▶ Provided records:
=== Section Start ===
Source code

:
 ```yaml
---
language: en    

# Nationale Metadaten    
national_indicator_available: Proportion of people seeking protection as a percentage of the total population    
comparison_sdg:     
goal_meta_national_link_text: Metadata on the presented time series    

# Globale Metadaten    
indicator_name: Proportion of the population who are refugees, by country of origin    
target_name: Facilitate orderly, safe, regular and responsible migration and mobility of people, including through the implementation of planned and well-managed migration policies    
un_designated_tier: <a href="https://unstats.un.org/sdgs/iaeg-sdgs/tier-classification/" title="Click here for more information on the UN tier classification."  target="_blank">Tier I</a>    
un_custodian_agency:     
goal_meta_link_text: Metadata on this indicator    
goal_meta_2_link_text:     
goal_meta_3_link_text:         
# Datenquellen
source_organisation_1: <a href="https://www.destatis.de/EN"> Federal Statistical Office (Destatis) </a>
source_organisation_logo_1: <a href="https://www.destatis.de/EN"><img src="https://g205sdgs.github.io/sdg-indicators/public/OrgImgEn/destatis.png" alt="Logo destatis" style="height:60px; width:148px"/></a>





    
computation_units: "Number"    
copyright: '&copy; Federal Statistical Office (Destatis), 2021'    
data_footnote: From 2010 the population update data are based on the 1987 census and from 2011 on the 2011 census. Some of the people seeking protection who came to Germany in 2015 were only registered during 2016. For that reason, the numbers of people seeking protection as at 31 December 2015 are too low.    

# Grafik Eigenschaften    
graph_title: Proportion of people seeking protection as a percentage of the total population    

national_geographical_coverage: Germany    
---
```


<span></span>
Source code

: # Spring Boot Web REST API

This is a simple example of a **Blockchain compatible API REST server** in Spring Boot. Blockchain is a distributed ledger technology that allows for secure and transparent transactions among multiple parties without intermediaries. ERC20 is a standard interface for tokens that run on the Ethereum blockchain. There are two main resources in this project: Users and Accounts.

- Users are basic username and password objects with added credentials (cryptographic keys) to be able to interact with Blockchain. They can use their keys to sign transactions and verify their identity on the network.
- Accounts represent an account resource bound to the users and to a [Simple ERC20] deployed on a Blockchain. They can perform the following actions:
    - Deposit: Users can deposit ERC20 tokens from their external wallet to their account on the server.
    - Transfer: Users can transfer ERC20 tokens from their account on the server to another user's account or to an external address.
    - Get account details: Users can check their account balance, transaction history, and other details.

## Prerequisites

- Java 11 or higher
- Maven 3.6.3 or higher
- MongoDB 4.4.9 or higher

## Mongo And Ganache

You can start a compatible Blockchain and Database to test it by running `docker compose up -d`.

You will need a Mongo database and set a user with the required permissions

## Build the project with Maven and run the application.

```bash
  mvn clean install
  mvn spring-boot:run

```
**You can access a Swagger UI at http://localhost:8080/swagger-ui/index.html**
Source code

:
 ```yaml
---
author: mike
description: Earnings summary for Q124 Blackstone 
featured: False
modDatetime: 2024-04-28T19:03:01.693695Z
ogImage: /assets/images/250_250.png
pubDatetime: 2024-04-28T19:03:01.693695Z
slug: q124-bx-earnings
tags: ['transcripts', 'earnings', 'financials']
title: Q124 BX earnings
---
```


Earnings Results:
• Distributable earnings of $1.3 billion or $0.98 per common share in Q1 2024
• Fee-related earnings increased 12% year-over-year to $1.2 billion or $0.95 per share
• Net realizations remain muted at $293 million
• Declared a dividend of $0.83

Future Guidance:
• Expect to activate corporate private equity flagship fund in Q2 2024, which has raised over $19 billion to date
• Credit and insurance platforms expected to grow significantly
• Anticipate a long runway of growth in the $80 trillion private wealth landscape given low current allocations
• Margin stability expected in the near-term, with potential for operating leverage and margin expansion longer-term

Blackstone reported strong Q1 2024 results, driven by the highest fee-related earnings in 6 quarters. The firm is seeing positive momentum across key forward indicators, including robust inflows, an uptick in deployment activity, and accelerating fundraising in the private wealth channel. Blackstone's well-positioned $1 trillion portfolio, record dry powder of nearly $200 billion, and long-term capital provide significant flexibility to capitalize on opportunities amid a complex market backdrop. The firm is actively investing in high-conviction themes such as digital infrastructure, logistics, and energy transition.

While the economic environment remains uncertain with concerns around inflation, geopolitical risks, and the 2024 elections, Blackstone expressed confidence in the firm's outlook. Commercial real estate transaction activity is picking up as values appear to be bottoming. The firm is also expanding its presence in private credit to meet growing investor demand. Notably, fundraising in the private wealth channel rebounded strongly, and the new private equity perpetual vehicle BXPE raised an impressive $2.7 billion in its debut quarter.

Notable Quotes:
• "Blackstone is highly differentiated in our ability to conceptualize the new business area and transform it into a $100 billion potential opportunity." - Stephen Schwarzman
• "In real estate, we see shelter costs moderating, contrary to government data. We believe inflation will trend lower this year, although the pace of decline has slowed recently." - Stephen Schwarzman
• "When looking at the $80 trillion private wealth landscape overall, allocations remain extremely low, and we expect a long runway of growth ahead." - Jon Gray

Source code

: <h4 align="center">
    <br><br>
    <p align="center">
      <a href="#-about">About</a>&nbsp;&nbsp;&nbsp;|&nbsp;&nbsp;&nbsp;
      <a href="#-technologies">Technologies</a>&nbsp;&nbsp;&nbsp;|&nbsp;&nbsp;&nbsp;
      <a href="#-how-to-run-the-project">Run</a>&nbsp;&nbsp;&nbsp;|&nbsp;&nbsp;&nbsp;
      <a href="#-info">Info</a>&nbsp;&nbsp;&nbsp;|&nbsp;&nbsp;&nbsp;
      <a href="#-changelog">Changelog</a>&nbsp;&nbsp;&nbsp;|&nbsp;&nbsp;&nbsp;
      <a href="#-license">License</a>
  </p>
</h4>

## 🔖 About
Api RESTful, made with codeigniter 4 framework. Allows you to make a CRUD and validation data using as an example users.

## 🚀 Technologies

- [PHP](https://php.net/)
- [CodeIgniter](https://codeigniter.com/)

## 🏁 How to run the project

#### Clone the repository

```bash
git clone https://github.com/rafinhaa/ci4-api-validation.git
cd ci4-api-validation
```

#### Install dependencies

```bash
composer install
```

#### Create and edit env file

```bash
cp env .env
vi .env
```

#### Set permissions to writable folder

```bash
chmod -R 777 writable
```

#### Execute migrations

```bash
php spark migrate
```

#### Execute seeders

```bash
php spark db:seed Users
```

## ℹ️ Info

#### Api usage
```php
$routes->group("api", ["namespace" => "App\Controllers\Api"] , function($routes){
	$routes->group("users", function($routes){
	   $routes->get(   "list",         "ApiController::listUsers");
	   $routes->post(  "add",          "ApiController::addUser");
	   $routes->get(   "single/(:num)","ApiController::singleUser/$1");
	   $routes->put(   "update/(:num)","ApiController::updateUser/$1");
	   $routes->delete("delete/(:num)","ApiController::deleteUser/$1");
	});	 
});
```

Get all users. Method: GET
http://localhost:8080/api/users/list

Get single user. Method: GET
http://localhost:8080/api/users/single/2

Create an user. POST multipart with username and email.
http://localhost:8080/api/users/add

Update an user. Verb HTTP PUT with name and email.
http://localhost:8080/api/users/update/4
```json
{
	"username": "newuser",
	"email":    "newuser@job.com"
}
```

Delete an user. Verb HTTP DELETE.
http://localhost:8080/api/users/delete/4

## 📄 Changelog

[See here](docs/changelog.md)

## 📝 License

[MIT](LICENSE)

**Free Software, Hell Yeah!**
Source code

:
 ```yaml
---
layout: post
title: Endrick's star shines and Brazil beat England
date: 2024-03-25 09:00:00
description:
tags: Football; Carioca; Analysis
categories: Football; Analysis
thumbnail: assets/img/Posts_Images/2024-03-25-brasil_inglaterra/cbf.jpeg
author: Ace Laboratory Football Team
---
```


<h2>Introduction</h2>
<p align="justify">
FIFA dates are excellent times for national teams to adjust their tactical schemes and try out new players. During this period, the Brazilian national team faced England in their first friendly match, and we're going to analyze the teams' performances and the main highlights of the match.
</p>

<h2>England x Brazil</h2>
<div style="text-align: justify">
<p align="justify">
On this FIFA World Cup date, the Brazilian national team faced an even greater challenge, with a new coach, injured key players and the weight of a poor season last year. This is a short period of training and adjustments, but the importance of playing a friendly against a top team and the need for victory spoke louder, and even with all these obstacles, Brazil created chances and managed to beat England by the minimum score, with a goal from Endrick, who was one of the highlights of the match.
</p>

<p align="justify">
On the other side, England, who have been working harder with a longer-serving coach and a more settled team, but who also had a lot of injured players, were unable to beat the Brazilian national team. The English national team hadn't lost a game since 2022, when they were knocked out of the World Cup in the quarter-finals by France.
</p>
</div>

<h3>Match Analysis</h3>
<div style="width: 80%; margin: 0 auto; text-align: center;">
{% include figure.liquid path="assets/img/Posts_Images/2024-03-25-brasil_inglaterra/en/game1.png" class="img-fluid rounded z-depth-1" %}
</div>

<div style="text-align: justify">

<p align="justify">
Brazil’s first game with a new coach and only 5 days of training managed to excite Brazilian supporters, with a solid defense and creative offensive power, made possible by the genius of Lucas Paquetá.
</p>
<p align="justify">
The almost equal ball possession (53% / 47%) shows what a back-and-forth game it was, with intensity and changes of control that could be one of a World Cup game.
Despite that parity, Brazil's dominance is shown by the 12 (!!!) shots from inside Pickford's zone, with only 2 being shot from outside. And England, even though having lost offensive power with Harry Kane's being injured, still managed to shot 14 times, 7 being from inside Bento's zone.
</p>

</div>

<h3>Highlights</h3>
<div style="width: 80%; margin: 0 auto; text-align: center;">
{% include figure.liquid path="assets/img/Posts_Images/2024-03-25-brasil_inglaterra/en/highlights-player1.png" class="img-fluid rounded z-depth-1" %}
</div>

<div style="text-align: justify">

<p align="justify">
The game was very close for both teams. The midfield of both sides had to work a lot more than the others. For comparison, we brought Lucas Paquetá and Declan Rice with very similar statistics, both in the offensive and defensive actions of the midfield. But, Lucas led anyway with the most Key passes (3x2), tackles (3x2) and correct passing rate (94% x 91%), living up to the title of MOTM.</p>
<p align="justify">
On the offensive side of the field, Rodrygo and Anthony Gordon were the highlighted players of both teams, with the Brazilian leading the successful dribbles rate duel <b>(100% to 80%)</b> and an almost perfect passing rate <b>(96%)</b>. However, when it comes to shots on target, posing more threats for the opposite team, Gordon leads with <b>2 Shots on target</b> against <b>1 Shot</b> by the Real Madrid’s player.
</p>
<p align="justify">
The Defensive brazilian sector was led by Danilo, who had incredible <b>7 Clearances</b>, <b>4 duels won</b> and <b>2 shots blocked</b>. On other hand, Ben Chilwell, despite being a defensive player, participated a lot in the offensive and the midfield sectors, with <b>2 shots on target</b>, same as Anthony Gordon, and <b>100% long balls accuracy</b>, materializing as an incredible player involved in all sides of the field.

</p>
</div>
=== Section End ===
Where a line of the entries above holds the word "writable", return that line.

▶ Answer below:
#### Set permissions to writable folder
chmod -R 777 writable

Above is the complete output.